Here is a fascinating white paper on changing systems written ten years ago by the late Donella Meadows, founder of the Sustainability Institute.  In fewer than 20 pages, she describes twelve ways to intervene in a system and – as a bonus – ranks them in terms of effectiveness.

The Sustainability Institute applies system dynamics to critical issues of human survival — poverty, population growth, ecological degradation.  Meadows writes with these big issues in mind and frames many of the leverage points in large scale economic terms but it does not take much effort to translate her insights and apply them to smaller systems, like local communities or organizations.

Most fascinating is this:  as her leverage points increase in effectiveness, they progress in character from economic to political to philosophical to spiritual.  The least effective leverage point in her estimation is adjusting parameters, constants or numbers – minimums, maximums, how much money, how many people, how much of something is put into or taken out of a system. But, she says, this is where most of us direct “probably 90–no 95–no 99 percent of our attention.” People care about numbers and will fight for them and about them. In her observation, though, they rarely change a system in significant ways.

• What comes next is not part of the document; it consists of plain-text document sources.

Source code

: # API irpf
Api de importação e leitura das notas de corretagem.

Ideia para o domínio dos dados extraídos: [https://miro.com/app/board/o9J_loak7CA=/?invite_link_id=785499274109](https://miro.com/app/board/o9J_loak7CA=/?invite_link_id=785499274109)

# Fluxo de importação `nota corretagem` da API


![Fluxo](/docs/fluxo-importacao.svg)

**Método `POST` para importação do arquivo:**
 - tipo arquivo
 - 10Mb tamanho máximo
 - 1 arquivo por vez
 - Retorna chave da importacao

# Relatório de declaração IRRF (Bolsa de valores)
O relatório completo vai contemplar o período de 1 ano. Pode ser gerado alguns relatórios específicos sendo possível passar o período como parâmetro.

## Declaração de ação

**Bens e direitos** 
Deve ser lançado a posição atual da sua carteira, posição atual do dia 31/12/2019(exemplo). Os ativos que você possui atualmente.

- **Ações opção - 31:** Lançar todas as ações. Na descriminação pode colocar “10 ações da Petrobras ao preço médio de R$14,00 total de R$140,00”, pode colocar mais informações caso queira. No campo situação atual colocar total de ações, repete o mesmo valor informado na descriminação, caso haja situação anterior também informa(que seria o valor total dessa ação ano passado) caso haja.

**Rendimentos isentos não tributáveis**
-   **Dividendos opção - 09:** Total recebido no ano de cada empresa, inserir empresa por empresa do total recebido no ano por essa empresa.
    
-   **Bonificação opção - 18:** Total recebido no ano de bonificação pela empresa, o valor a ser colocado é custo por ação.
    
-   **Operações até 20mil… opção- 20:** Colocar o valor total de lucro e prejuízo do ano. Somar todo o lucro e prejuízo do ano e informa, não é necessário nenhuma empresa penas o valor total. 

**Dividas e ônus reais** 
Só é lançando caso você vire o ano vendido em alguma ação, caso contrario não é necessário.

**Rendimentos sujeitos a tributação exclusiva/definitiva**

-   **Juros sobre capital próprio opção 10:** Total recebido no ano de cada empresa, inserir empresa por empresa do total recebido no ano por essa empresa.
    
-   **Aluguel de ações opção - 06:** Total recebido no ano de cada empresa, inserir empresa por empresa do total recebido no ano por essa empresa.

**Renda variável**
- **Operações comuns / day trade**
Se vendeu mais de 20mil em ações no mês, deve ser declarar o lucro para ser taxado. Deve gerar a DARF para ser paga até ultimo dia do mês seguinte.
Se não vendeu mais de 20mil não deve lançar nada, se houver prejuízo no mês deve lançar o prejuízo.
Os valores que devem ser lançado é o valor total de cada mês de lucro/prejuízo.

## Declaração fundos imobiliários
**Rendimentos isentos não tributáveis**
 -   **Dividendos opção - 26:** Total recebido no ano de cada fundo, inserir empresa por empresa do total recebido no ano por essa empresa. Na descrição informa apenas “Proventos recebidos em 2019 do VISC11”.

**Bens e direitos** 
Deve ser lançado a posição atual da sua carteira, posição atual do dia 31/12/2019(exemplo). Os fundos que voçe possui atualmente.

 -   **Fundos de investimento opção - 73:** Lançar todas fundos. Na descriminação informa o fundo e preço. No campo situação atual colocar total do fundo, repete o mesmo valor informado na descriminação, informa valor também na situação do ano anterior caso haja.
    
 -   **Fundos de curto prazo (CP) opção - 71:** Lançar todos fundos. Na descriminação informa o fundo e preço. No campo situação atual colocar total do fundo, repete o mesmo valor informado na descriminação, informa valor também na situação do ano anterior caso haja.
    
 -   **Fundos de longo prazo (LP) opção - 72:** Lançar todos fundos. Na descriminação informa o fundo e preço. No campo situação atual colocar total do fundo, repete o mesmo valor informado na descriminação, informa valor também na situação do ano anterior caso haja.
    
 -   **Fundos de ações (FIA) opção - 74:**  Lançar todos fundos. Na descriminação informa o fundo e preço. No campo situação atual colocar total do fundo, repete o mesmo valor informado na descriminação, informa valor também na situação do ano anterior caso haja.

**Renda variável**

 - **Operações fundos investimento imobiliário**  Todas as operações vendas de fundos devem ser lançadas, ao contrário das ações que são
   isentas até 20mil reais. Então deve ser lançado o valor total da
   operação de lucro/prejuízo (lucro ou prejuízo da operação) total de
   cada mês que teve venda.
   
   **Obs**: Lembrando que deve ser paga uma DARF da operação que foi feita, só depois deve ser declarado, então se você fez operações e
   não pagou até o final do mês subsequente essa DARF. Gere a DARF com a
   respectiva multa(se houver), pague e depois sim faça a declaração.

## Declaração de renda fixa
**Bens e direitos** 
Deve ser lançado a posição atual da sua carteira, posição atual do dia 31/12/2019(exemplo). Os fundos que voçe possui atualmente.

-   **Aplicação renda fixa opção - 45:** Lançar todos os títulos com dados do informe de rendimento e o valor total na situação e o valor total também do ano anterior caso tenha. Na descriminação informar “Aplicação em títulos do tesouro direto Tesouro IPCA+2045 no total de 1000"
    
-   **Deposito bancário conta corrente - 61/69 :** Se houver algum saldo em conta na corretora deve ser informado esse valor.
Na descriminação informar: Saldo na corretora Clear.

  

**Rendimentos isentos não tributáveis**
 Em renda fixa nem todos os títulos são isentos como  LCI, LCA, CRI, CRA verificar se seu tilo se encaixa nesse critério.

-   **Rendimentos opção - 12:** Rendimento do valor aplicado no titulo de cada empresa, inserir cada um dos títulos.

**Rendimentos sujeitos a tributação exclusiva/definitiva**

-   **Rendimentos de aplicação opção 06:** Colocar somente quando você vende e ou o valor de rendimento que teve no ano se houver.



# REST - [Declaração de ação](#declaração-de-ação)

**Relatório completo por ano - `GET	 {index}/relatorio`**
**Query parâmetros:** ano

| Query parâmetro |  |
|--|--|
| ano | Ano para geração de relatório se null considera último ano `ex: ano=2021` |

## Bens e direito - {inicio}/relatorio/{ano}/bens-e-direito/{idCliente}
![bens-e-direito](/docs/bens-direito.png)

The most effective leverage point for changing a system, according to Meadows, is the power to transcend paradigms – a nearly mystical feat that, frankly, is a little frightening to contemplate. Easier to grasp and apply are her 5th and 6th most effective leverage points:  the structure of information flow and the rules of the system.  She uses the grand example of what happened to the USSR when Mikhail Gorbachev opened information flows (glasnost) and changed the economic rules (perestroika).

So what do the information flows and the rules look like in your organization or the system you are trying to change?